▶ **What the exercise asks**: Your answer is the lines from the one that has "### ~~Web Deploy by Nginx~~" through the last line of the records below, retyped exactly and alone.

[Rendered images with source text]
....

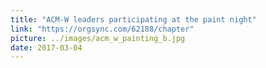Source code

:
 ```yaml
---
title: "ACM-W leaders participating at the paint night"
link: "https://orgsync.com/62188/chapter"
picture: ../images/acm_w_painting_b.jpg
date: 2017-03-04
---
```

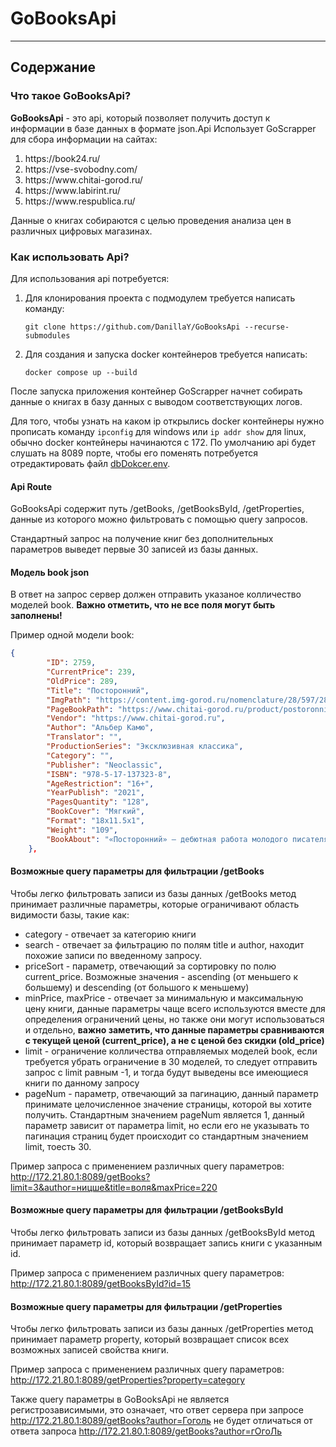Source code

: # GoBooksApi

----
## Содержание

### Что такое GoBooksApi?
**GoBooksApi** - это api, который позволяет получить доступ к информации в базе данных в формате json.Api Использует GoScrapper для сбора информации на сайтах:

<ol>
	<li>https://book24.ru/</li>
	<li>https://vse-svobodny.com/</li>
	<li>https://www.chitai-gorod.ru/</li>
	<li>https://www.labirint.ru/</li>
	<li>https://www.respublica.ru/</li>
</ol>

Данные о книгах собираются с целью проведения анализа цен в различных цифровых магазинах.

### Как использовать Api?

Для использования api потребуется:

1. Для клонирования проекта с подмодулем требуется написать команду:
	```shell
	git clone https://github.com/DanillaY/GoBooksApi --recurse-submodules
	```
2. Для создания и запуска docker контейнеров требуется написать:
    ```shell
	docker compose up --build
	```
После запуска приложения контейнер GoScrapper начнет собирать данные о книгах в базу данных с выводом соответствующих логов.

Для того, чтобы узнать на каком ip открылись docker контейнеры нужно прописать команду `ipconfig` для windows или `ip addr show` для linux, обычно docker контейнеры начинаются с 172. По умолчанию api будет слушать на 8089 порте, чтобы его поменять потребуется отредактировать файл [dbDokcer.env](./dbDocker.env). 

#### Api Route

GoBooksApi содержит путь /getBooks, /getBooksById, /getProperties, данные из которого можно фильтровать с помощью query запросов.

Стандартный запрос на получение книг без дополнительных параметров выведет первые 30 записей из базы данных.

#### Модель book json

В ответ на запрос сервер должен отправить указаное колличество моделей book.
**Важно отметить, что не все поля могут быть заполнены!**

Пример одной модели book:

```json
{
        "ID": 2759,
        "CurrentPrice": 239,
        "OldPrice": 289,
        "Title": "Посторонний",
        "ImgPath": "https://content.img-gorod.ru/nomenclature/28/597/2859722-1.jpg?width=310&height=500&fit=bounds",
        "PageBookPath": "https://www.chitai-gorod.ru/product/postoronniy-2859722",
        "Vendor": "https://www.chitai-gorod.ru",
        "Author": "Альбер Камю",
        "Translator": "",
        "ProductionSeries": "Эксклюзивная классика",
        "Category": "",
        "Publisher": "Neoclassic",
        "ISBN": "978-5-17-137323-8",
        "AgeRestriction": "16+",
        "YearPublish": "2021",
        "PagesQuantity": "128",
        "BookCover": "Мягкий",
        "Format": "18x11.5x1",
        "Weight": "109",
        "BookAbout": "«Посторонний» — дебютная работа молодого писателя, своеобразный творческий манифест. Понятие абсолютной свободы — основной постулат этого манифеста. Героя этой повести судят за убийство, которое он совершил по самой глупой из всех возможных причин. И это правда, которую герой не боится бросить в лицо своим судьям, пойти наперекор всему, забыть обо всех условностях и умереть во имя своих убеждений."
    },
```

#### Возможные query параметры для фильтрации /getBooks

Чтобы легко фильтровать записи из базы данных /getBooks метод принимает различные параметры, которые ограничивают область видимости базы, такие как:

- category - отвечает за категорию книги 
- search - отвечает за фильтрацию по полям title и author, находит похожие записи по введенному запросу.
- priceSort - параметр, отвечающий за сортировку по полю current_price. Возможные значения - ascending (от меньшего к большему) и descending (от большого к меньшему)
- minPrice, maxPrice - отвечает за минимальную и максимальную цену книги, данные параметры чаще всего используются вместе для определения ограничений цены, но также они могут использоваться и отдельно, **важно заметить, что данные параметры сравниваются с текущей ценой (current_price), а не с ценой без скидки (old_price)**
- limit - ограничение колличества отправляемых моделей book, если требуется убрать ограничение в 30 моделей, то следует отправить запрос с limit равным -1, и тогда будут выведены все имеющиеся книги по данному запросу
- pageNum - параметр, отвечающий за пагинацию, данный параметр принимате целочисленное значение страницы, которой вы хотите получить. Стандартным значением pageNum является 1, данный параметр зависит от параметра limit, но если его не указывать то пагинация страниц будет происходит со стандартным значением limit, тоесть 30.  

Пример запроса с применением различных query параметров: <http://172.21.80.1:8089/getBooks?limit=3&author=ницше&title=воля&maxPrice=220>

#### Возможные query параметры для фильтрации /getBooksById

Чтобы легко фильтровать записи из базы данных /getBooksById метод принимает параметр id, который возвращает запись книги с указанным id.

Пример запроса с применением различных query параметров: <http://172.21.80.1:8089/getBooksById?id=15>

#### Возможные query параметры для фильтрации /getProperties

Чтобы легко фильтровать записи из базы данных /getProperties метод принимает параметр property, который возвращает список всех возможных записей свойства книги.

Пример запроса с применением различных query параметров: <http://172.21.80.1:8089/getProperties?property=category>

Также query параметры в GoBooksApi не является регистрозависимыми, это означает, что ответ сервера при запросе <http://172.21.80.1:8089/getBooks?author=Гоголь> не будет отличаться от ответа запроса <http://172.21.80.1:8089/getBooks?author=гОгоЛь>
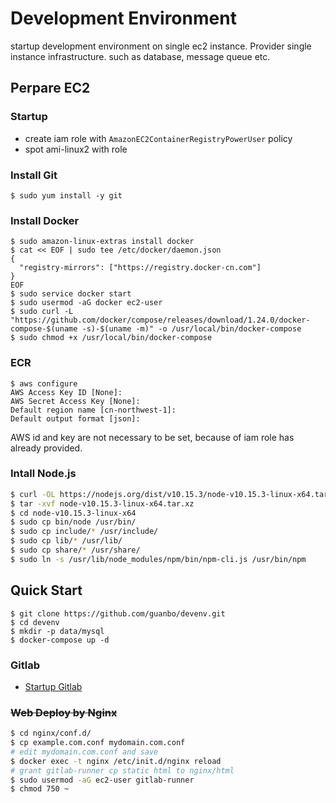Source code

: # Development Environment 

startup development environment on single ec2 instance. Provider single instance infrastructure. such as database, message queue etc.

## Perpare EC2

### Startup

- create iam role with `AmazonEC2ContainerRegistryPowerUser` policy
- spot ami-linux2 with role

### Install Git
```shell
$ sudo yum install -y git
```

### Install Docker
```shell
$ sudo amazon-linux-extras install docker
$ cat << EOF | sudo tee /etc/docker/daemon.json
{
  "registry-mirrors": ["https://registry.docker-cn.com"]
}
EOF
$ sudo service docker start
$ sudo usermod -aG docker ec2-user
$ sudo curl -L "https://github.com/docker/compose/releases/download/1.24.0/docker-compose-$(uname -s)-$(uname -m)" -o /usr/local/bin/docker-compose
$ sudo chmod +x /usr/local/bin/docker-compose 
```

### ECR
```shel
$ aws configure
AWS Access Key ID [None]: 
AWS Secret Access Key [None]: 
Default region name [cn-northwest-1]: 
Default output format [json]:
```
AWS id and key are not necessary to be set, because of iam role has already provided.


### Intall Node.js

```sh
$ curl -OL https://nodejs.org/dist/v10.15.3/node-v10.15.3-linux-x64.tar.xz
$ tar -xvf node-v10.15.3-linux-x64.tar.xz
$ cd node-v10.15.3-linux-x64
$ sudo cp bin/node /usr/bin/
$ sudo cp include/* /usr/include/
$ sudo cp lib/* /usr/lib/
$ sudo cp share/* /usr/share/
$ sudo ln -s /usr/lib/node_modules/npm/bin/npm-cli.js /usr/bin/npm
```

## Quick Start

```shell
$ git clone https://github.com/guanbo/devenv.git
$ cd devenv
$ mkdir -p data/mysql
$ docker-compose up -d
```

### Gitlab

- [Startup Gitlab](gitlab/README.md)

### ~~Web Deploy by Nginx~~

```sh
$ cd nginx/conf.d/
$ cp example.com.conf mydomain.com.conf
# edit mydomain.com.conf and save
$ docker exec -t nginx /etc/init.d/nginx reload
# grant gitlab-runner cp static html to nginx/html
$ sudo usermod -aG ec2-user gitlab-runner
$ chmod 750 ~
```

....

▶ **Solution for this problem**:
### ~~Web Deploy by Nginx~~

```sh
$ cd nginx/conf.d/
$ cp example.com.conf mydomain.com.conf
# edit mydomain.com.conf and save
$ docker exec -t nginx /etc/init.d/nginx reload
# grant gitlab-runner cp static html to nginx/html
$ sudo usermod -aG ec2-user gitlab-runner
$ chmod 750 ~
```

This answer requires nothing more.